This reply has been deleted

Message withdrawn at poster's request.

WhatKatyDidnt · 16/03/2016 13:57

I probably didn't make it clear but I don't think any posts should have "trigger warning" plastered on it. A clear title is enough.

PresidentOliviaMumsnet · 16/03/2016 13:58

We don't want to upset you OP, we're not in the business of upsetting anyone.

To reiterate we look at each report on case-by-case basis,
Hope this helps
Kindest
MNHQ

EDisFunny · 16/03/2016 14:01

phequer Flowers I completely see where you're coming from and why this has been upsetting; I agree with what you've posted.

Condolences for all who have suffered a loss.

TheDisillusionedAnarchist · 16/03/2016 14:08

I agree the trauma of losing a child is like no other.
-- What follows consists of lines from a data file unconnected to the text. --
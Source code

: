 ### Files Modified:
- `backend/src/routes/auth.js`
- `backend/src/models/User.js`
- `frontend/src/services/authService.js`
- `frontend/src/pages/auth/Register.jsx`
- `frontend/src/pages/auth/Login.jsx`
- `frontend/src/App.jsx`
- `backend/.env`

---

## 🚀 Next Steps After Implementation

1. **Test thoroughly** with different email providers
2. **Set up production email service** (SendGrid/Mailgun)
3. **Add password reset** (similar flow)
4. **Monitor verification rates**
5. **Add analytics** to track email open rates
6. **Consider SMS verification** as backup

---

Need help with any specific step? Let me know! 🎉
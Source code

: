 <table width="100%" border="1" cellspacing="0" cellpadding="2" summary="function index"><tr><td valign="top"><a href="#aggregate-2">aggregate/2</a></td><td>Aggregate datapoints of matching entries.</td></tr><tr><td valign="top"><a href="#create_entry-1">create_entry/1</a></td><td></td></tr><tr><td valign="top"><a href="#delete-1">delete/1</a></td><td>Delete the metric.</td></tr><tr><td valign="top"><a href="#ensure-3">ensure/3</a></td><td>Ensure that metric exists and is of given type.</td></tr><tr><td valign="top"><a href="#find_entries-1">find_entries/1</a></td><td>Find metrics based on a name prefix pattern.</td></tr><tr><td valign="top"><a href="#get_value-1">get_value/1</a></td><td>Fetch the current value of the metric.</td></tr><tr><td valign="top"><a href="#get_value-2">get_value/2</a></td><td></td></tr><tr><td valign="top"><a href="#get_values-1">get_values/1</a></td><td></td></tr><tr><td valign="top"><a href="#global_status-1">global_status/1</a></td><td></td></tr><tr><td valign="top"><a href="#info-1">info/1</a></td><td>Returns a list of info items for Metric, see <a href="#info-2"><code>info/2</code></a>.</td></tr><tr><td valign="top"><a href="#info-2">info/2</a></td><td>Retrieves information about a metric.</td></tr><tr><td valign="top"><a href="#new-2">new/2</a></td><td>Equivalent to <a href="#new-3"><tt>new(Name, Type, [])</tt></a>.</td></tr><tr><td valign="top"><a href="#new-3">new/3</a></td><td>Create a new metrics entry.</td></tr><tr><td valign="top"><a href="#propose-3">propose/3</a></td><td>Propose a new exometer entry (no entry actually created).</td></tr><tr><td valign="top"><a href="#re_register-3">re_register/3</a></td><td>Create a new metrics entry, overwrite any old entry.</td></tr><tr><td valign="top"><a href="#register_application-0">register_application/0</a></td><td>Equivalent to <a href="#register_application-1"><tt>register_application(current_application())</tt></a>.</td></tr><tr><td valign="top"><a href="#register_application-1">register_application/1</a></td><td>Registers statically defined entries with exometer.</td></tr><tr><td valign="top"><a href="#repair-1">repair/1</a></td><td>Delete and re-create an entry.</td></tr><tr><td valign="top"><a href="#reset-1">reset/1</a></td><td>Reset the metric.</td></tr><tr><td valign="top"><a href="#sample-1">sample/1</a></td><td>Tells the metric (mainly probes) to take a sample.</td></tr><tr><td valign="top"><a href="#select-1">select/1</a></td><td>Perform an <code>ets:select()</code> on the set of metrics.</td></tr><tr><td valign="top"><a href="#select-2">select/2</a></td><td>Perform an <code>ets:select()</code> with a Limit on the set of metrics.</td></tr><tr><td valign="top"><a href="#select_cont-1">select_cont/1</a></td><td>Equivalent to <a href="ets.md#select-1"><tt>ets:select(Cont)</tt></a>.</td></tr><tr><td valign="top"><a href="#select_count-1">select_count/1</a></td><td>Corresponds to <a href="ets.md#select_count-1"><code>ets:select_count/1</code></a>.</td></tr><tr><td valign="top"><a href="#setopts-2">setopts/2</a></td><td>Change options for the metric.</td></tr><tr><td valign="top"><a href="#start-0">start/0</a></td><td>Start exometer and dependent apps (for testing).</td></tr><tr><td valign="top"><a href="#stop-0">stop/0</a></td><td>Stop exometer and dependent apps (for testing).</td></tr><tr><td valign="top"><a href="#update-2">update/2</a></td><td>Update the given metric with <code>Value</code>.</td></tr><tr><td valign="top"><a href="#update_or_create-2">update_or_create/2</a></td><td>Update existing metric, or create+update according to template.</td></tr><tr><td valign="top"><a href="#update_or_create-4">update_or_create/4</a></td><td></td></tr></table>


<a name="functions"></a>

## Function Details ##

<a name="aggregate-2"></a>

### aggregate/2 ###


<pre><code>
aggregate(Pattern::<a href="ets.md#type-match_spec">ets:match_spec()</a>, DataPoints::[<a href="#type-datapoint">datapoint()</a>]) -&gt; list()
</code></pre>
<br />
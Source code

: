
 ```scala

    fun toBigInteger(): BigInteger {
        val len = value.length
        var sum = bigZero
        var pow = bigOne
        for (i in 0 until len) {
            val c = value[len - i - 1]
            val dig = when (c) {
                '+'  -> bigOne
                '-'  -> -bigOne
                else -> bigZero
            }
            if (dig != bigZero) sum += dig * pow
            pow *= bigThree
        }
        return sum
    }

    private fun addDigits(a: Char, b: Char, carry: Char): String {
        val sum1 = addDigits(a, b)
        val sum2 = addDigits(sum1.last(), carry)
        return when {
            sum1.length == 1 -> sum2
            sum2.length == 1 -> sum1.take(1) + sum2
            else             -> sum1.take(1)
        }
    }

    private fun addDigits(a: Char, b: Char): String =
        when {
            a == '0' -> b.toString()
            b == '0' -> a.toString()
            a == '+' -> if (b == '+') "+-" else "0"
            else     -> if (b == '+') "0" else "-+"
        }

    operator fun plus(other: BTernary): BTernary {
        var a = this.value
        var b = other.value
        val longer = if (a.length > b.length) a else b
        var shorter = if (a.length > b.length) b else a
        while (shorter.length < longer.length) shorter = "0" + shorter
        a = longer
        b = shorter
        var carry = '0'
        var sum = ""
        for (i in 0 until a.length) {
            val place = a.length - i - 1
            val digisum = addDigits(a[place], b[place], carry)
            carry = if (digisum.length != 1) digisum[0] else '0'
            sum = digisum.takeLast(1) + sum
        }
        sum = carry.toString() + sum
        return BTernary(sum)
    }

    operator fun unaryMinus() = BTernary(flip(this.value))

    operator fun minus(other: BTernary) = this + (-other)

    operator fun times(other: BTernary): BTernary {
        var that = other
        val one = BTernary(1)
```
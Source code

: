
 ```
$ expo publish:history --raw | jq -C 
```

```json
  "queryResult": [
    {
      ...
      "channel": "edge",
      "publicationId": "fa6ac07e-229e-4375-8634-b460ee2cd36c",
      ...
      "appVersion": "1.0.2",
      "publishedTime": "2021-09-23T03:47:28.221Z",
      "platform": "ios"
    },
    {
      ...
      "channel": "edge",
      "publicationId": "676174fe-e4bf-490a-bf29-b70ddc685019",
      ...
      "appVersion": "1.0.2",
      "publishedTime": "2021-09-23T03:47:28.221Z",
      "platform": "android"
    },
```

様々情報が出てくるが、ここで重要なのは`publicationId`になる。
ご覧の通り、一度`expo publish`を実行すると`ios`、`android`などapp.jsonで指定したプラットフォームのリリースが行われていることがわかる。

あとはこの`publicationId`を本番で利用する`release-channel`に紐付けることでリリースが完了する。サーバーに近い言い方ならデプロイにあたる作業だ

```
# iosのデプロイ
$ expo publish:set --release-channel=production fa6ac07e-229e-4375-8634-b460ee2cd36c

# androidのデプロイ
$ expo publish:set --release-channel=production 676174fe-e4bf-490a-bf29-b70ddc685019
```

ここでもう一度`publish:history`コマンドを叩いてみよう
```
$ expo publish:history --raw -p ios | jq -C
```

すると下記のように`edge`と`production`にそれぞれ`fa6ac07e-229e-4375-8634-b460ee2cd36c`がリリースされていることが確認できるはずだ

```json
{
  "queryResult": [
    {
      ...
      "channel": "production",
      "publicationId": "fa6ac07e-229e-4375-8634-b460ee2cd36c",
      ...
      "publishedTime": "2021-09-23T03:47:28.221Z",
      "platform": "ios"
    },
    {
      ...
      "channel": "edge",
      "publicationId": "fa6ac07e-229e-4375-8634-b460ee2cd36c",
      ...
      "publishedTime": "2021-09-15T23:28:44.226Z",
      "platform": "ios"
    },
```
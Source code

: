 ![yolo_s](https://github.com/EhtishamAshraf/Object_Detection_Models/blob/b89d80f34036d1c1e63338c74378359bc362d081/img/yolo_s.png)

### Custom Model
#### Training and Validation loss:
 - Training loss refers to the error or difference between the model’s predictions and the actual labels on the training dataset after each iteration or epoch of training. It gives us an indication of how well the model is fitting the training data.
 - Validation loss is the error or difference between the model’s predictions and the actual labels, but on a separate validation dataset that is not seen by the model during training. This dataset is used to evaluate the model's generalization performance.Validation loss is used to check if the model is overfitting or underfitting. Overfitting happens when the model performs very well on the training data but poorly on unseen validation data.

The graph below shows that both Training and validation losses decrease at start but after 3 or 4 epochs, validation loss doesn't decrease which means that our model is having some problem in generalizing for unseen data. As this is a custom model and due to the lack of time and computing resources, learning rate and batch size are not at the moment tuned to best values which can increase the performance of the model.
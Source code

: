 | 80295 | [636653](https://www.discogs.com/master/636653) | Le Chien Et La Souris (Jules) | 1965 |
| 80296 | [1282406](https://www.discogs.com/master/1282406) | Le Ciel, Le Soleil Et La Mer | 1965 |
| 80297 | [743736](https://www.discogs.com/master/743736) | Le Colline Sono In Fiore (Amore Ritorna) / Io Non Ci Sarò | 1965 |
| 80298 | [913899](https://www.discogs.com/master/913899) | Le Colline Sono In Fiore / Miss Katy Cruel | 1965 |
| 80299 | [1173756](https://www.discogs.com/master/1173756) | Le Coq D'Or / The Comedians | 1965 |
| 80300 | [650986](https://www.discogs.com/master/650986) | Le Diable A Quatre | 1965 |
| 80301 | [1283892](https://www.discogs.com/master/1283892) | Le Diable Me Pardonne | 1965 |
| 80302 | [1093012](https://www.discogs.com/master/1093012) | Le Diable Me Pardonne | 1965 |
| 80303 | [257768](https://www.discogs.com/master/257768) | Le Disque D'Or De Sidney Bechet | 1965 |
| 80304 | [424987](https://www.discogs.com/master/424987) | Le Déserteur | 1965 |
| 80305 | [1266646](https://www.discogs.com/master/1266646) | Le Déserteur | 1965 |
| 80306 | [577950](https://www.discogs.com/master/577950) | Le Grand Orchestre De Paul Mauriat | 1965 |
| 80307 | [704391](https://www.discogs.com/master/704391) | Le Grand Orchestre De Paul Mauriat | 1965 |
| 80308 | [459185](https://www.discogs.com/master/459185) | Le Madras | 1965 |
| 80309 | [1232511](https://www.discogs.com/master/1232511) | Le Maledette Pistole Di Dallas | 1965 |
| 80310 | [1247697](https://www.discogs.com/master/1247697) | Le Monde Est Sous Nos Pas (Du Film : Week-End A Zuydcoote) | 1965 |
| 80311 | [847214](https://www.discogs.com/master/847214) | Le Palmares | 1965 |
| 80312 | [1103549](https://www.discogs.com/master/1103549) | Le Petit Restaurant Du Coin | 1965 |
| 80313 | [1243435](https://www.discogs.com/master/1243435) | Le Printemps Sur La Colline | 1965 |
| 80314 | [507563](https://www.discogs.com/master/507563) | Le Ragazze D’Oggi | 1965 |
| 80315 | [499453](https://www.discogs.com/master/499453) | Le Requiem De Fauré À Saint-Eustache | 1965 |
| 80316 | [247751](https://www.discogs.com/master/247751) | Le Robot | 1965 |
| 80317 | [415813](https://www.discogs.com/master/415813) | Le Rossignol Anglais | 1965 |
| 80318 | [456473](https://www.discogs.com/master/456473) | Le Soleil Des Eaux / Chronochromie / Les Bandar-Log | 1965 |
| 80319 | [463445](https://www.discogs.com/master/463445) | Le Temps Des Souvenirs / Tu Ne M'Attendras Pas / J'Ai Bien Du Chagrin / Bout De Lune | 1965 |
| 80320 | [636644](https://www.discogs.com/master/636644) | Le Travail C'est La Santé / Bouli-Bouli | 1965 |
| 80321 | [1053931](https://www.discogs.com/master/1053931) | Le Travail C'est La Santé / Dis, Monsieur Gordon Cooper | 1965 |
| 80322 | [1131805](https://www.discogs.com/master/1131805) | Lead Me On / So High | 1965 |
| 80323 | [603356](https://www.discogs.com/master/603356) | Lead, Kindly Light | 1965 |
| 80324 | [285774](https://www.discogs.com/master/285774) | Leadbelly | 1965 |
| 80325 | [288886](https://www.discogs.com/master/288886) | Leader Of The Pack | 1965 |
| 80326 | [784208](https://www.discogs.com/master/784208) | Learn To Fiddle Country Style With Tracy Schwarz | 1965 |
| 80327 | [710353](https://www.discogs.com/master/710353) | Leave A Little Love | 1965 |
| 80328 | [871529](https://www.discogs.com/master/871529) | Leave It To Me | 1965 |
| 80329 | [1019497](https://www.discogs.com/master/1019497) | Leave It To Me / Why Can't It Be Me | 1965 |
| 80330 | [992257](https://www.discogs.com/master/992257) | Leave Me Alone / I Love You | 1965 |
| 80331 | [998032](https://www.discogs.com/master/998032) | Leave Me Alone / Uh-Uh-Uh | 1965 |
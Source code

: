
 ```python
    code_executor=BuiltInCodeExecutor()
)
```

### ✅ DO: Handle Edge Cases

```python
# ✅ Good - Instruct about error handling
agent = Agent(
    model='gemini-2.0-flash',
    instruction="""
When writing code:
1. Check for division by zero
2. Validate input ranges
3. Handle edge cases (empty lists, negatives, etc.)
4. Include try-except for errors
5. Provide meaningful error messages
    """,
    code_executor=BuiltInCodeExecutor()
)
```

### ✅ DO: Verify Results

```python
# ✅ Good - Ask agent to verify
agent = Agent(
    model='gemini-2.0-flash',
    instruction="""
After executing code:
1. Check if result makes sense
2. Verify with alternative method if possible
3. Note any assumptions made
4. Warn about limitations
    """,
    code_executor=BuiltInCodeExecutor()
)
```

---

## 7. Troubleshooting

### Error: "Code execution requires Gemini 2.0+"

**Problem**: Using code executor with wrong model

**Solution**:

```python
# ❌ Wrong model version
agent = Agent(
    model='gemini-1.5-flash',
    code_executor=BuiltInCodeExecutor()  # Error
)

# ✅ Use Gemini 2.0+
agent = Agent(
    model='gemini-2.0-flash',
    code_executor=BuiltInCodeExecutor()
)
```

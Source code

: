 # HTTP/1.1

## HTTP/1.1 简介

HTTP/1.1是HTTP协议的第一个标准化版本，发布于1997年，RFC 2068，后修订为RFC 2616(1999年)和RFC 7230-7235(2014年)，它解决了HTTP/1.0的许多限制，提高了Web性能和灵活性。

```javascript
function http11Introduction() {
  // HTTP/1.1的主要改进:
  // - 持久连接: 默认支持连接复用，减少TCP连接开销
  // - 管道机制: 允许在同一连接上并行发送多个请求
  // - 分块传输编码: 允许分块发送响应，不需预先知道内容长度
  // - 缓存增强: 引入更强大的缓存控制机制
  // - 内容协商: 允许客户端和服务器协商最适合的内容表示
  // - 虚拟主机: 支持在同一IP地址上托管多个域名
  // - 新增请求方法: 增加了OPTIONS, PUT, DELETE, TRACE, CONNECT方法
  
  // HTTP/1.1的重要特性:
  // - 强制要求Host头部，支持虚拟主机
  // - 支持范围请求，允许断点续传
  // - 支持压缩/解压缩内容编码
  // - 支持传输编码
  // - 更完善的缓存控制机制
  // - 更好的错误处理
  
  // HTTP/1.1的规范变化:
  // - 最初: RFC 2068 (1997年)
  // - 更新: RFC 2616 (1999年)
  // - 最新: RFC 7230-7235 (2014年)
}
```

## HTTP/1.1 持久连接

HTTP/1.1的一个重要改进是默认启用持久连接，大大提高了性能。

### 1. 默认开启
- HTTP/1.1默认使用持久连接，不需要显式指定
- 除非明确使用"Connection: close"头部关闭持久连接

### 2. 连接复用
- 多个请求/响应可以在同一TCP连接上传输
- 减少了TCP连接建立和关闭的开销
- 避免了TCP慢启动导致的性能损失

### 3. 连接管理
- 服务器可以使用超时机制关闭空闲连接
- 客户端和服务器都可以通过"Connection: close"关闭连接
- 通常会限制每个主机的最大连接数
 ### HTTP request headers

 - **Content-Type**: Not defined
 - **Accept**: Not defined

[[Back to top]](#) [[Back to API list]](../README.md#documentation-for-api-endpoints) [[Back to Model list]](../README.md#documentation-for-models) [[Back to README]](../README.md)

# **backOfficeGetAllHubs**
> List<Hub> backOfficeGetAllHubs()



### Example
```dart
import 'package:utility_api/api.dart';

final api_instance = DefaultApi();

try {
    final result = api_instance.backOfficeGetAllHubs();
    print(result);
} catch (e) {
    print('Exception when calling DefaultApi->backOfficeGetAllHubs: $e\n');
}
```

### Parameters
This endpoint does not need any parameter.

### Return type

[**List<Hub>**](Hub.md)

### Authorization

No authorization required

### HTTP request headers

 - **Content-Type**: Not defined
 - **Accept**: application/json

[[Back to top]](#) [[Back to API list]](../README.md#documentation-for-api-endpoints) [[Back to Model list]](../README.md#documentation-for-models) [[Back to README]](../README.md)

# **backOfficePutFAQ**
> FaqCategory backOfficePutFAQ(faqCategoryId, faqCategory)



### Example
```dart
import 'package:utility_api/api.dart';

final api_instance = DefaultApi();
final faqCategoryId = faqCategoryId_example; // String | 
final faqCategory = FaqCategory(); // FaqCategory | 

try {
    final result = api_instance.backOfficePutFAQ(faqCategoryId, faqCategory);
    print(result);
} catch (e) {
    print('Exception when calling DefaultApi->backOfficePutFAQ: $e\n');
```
On January 1st I removed the mask sustaining my daughter's life, watched her heart rate drop, kissed her, watched her body gasp in its last desperate attempt at life and held her as she died. If we're having a 'grief competition' here I get it.

I have empathy for your experience but where is your empathy for mine? Some days I can't handle a thread on breastfeeding, on 3mo development, on starting solids? If you get a trigger warning why don't I? Are your sensitivities more important.

MNHQ please could you actually clarify your policy. I certainly could never post about my daughter on this site if a trigger warning would be put across the thread.

I have requested a trigger warning on this thread btw for the benefit of those posters it is upsetting.